“It’s Miriam Bailey,” he said, when Gregor had taken the phone from Reverend Mother General. “Dead as a doornail and—never mind, and. You can see for yourself. I’m coming to get you.”
“Shouldn’t you stay at the scene?” Gregor asked him.
“I’ve got half the local state police barracks at the scene, and they’re not going to do any more good than I would. I’ll be there in five minutes.”
“Five minutes,” Gregor repeated dutifully.
“I’ve got Josh Malley here and when I get the other one, I’m going to strangle her with my bare hands.

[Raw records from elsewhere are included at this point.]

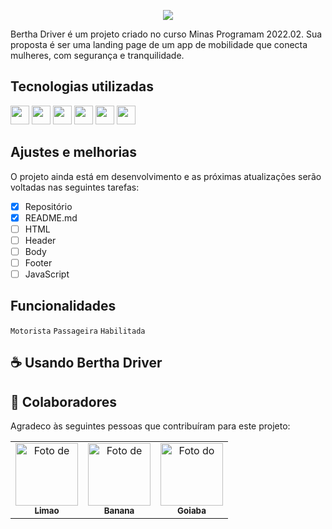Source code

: <p align="center">
  <img src="http://user-images.githubusercontent.com/101022170/189147083-966427ea-b7d5-4e9f-895a-5a2ef8fa7c9e.png"/>
</p>

Bertha Driver é um projeto criado no curso Minas Programam 2022.02. Sua proposta é ser uma landing page de um app de mobilidade que conecta mulheres, com segurança e tranquilidade.

## Tecnologias utilizadas
<img src="https://cdn.jsdelivr.net/gh/devicons/devicon/icons/html5/html5-plain.svg" height=30 width=30/> <img src="https://cdn.jsdelivr.net/gh/devicons/devicon/icons/css3/css3-plain.svg" height=30 width=30/> <img src="https://cdn.jsdelivr.net/gh/devicons/devicon/icons/javascript/javascript-plain.svg" height=30 width=30/> <img src="https://cdn.jsdelivr.net/gh/devicons/devicon/icons/git/git-plain.svg" height=30 width=30/> <img src="https://cdn.jsdelivr.net/gh/devicons/devicon/icons/vscode/vscode-original.svg" height=30 width=30/> <img src="https://cdn.jsdelivr.net/gh/devicons/devicon/icons/github/github-original.svg" height=30 width=30/>

## Ajustes e melhorias
O projeto ainda está em desenvolvimento e as próximas atualizações serão voltadas nas seguintes tarefas:

- [x] Repositório
- [x] README.md
- [ ] HTML
- [ ] Header
- [ ] Body
- [ ] Footer
- [ ] JavaScript

## Funcionalidades
``Motorista`` ``Passageira`` ``Habilitada``

## ☕ Usando Bertha Driver

## 🤝 Colaboradores
Agradeco às seguintes pessoas que contribuíram para este projeto:

<table>
  <tr>
    <td align="center">
      <a href="#">
        <img src="imagem" width="100px;" alt="Foto de"/><br>
        <sub>
          <b>Limao</b>
        </sub>
      </a>
    </td>
    <td align="center">
      <a href="#">
        <img src="imagem" width="100px;" alt="Foto de"/><br>
        <sub>
          <b>Banana</b>
        </sub>
      </a>
    </td>
    <td align="center">
      <a href="#">
        <img src="imagem" width="100px;" alt="Foto do"/><br>
        <sub>
          <b>Goiaba</b>
        </sub>
      </a>
    </td>
  </tr>
</table>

Just for the aggravation.”
Pete Donovan slammed the phone in Gregor’s ear and Gregor handed the receiver back to Reverend Mother General.

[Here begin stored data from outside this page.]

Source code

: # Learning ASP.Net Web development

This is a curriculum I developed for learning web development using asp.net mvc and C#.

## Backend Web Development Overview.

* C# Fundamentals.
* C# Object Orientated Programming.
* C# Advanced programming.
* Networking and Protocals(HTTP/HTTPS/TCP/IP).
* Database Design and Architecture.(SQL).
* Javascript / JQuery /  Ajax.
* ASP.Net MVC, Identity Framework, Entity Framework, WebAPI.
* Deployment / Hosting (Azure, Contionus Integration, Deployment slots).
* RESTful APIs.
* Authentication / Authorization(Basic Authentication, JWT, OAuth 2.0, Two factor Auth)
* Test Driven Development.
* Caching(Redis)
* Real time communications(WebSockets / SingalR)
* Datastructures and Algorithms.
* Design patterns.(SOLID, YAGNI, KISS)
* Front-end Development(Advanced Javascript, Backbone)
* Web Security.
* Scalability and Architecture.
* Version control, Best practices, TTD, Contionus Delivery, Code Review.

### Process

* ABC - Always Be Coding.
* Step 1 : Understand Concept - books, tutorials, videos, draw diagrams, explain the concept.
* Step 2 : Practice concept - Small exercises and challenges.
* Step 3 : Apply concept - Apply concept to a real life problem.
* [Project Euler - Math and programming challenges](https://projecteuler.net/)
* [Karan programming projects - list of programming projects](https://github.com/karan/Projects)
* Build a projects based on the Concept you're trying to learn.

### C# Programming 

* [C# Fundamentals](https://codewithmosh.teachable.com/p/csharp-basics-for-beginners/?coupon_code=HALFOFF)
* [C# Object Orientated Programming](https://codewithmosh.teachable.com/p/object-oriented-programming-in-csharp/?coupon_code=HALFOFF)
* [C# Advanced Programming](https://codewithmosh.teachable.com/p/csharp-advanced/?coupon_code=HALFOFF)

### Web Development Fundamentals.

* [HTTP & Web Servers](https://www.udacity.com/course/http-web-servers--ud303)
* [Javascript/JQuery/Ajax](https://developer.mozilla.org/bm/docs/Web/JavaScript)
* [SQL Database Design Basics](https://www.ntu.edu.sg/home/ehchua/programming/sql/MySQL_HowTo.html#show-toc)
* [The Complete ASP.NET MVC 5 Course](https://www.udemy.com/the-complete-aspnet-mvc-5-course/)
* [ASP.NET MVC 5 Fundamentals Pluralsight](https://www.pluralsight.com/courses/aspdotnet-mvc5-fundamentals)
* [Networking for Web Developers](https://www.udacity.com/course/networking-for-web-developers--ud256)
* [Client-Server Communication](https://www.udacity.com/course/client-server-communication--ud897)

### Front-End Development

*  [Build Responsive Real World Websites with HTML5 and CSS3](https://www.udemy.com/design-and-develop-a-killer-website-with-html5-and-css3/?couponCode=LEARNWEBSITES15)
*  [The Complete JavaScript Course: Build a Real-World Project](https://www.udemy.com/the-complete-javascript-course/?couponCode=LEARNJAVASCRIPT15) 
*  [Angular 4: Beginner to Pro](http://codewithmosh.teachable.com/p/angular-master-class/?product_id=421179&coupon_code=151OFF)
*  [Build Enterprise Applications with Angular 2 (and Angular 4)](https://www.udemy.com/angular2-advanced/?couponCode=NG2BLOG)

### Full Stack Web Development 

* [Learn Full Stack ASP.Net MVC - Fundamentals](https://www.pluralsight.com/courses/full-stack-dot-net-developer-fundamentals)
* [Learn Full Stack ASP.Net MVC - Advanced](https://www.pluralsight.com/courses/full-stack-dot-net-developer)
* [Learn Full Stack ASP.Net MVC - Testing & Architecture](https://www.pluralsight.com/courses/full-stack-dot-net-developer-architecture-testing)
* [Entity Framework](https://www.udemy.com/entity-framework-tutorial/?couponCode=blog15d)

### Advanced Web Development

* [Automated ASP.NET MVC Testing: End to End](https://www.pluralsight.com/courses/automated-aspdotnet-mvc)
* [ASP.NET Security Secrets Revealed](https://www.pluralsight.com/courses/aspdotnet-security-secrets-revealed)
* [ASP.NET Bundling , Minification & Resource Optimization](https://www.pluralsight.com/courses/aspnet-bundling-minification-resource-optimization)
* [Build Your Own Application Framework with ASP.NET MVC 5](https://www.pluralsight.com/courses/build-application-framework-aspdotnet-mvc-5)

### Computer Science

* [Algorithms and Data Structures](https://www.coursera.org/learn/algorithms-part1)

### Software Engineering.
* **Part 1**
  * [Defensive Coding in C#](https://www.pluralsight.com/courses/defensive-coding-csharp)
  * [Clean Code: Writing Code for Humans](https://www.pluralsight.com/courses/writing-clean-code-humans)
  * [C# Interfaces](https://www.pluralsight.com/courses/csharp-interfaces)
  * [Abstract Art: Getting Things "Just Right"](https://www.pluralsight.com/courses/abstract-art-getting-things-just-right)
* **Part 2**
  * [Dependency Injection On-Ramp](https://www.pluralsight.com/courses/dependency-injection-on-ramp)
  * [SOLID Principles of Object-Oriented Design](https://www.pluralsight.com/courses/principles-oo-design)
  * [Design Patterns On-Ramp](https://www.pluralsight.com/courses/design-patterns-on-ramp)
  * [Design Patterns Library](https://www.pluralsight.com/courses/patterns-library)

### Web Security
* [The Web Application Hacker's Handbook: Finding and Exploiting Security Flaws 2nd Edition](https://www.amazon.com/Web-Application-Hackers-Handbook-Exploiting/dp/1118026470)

“I’ve got to go,” he said.
[2]
Five minutes later, Gregor was standing on the stone steps outside the front door to the Motherhouse with Scholastica beside him, feeling the wind under the collar of his coat. Pete Donovan turned in at the gate with a squeal of tires, rolled up to the steps and popped the passenger door open with the motor still running. How he managed it, Gregor never knew.
“Get in,” he said.
Gregor said something reasonably polite to Sister Scholastica and got in. He slammed the passenger door after him and looked expectantly at Donovan. Donovan was in no mood to satisfy expectations. He gunned the motor, popped it into gear and slammed his foot on the gas pedal. Unfortunately, he slowed to make the turn that led to the gate. Otherwise, Gregor thought, his performance would have been perfect.
Gregor waited until they were out on the main streets of Maryville before he started talking. Then he went about it in as careful and uncontentious a manner as possible.
“So,” he said in a neutral voice, “where are we going?”
“Huntington Avenue,” Pete told him, running a red light at Delaney and Sands. “Miriam has a house up there. I should say the Baileys have a house. Miriam’s grandfather built it.”
“Miriam’s grandfather who founded the bank?”
“That may have been her great-grandfather,” Pete said. “I can never remember those things.”
“It comes down to the same thing,” Gregor said dismissively. “The family. Always the family. How did you find Miss Bailey dead?”
“We didn’t.” They were now at Delaney and Londonderry. A right turn would have taken them to Diamond Place and Clare Avenue and Beckner, an area of town which Gregor had never seen but of which he had heard in detail. They turned left instead, up another hill, but a more gentle one than the slope of Delaney Street itself.
“Josh Malley found Miriam,” Pete Donovan said, “or at least that’s what he’s telling us at the moment. He’s the one who called.”
“Are you sure?”
“Positive. I took the call myself. I’ve been thinking about it ever since. He must have called me just before he called the fire department.”
“The fire department?”
“The house has had a nice little job of arson done on it,” Pete Donovan said. “Kerosene splashed all over the floor of the conservatory and lit. It caught the conservatory windows just as we got there, but it had been going a good long time before that.”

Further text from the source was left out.